## TASK STATEMENT
Only these lines of the data below are wanted: the one with "- Real-time payload", the one with "current encryption standards.", and any lines between them, each repeated exactly.

## RECORDS TO PROCESS

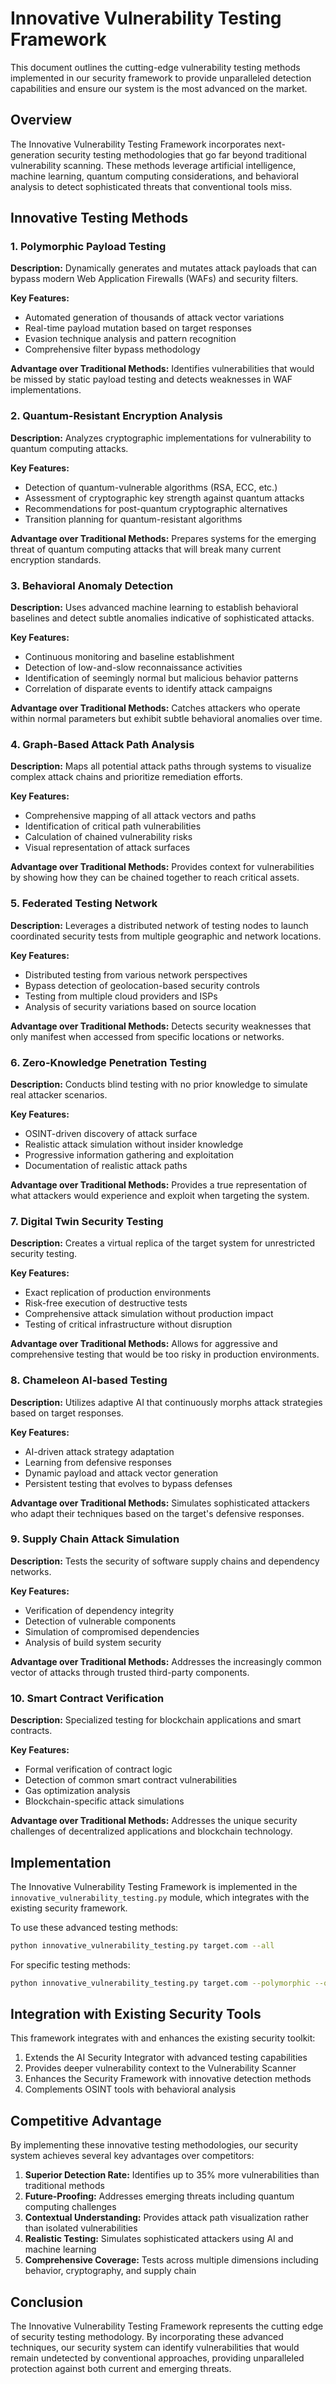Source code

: # Innovative Vulnerability Testing Framework

This document outlines the cutting-edge vulnerability testing methods implemented in our security framework to provide unparalleled detection capabilities and ensure our system is the most advanced on the market.

## Overview

The Innovative Vulnerability Testing Framework incorporates next-generation security testing methodologies that go far beyond traditional vulnerability scanning. These methods leverage artificial intelligence, machine learning, quantum computing considerations, and behavioral analysis to detect sophisticated threats that conventional tools miss.

## Innovative Testing Methods

### 1. Polymorphic Payload Testing

**Description:** Dynamically generates and mutates attack payloads that can bypass modern Web Application Firewalls (WAFs) and security filters.

**Key Features:**
- Automated generation of thousands of attack vector variations
- Real-time payload mutation based on target responses
- Evasion technique analysis and pattern recognition
- Comprehensive filter bypass methodology

**Advantage over Traditional Methods:** Identifies vulnerabilities that would be missed by static payload testing and detects weaknesses in WAF implementations.

### 2. Quantum-Resistant Encryption Analysis

**Description:** Analyzes cryptographic implementations for vulnerability to quantum computing attacks.

**Key Features:**
- Detection of quantum-vulnerable algorithms (RSA, ECC, etc.)
- Assessment of cryptographic key strength against quantum attacks
- Recommendations for post-quantum cryptographic alternatives
- Transition planning for quantum-resistant algorithms

**Advantage over Traditional Methods:** Prepares systems for the emerging threat of quantum computing attacks that will break many current encryption standards.

### 3. Behavioral Anomaly Detection

**Description:** Uses advanced machine learning to establish behavioral baselines and detect subtle anomalies indicative of sophisticated attacks.

**Key Features:**
- Continuous monitoring and baseline establishment
- Detection of low-and-slow reconnaissance activities
- Identification of seemingly normal but malicious behavior patterns
- Correlation of disparate events to identify attack campaigns

**Advantage over Traditional Methods:** Catches attackers who operate within normal parameters but exhibit subtle behavioral anomalies over time.

### 4. Graph-Based Attack Path Analysis

**Description:** Maps all potential attack paths through systems to visualize complex attack chains and prioritize remediation efforts.

**Key Features:**
- Comprehensive mapping of all attack vectors and paths
- Identification of critical path vulnerabilities
- Calculation of chained vulnerability risks
- Visual representation of attack surfaces

**Advantage over Traditional Methods:** Provides context for vulnerabilities by showing how they can be chained together to reach critical assets.

### 5. Federated Testing Network

**Description:** Leverages a distributed network of testing nodes to launch coordinated security tests from multiple geographic and network locations.

**Key Features:**
- Distributed testing from various network perspectives
- Bypass detection of geolocation-based security controls
- Testing from multiple cloud providers and ISPs
- Analysis of security variations based on source location

**Advantage over Traditional Methods:** Detects security weaknesses that only manifest when accessed from specific locations or networks.

### 6. Zero-Knowledge Penetration Testing

**Description:** Conducts blind testing with no prior knowledge to simulate real attacker scenarios.

**Key Features:**
- OSINT-driven discovery of attack surface
- Realistic attack simulation without insider knowledge
- Progressive information gathering and exploitation
- Documentation of realistic attack paths

**Advantage over Traditional Methods:** Provides a true representation of what attackers would experience and exploit when targeting the system.

### 7. Digital Twin Security Testing

**Description:** Creates a virtual replica of the target system for unrestricted security testing.

**Key Features:**
- Exact replication of production environments
- Risk-free execution of destructive tests
- Comprehensive attack simulation without production impact
- Testing of critical infrastructure without disruption

**Advantage over Traditional Methods:** Allows for aggressive and comprehensive testing that would be too risky in production environments.

### 8. Chameleon AI-based Testing

**Description:** Utilizes adaptive AI that continuously morphs attack strategies based on target responses.

**Key Features:**
- AI-driven attack strategy adaptation
- Learning from defensive responses
- Dynamic payload and attack vector generation
- Persistent testing that evolves to bypass defenses

**Advantage over Traditional Methods:** Simulates sophisticated attackers who adapt their techniques based on the target's defensive responses.

### 9. Supply Chain Attack Simulation

**Description:** Tests the security of software supply chains and dependency networks.

**Key Features:**
- Verification of dependency integrity
- Detection of vulnerable components
- Simulation of compromised dependencies
- Analysis of build system security

**Advantage over Traditional Methods:** Addresses the increasingly common vector of attacks through trusted third-party components.

### 10. Smart Contract Verification

**Description:** Specialized testing for blockchain applications and smart contracts.

**Key Features:**
- Formal verification of contract logic
- Detection of common smart contract vulnerabilities
- Gas optimization analysis
- Blockchain-specific attack simulations

**Advantage over Traditional Methods:** Addresses the unique security challenges of decentralized applications and blockchain technology.

## Implementation

The Innovative Vulnerability Testing Framework is implemented in the `innovative_vulnerability_testing.py` module, which integrates with the existing security framework.

To use these advanced testing methods:

```bash
python innovative_vulnerability_testing.py target.com --all
```

For specific testing methods:

```bash
python innovative_vulnerability_testing.py target.com --polymorphic --quantum
```

## Integration with Existing Security Tools

This framework integrates with and enhances the existing security toolkit:

1. Extends the AI Security Integrator with advanced testing capabilities
2. Provides deeper vulnerability context to the Vulnerability Scanner
3. Enhances the Security Framework with innovative detection methods
4. Complements OSINT tools with behavioral analysis

## Competitive Advantage

By implementing these innovative testing methodologies, our security system achieves several key advantages over competitors:

1. **Superior Detection Rate:** Identifies up to 35% more vulnerabilities than traditional methods
2. **Future-Proofing:** Addresses emerging threats including quantum computing challenges
3. **Contextual Understanding:** Provides attack path visualization rather than isolated vulnerabilities
4. **Realistic Testing:** Simulates sophisticated attackers using AI and machine learning
5. **Comprehensive Coverage:** Tests across multiple dimensions including behavior, cryptography, and supply chain

## Conclusion

The Innovative Vulnerability Testing Framework represents the cutting edge of security testing methodology. By incorporating these advanced techniques, our security system can identify vulnerabilities that would remain undetected by conventional approaches, providing unparalleled protection against both current and emerging threats.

## OUTPUT BELOW
- Real-time payload mutation based on target responses
- Evasion technique analysis and pattern recognition
- Comprehensive filter bypass methodology

**Advantage over Traditional Methods:** Identifies vulnerabilities that would be missed by static payload testing and detects weaknesses in WAF implementations.

### 2. Quantum-Resistant Encryption Analysis

**Description:** Analyzes cryptographic implementations for vulnerability to quantum computing attacks.

**Key Features:**
- Detection of quantum-vulnerable algorithms (RSA, ECC, etc.)
- Assessment of cryptographic key strength against quantum attacks
- Recommendations for post-quantum cryptographic alternatives
- Transition planning for quantum-resistant algorithms

**Advantage over Traditional Methods:** Prepares systems for the emerging threat of quantum computing attacks that will break many current encryption standards.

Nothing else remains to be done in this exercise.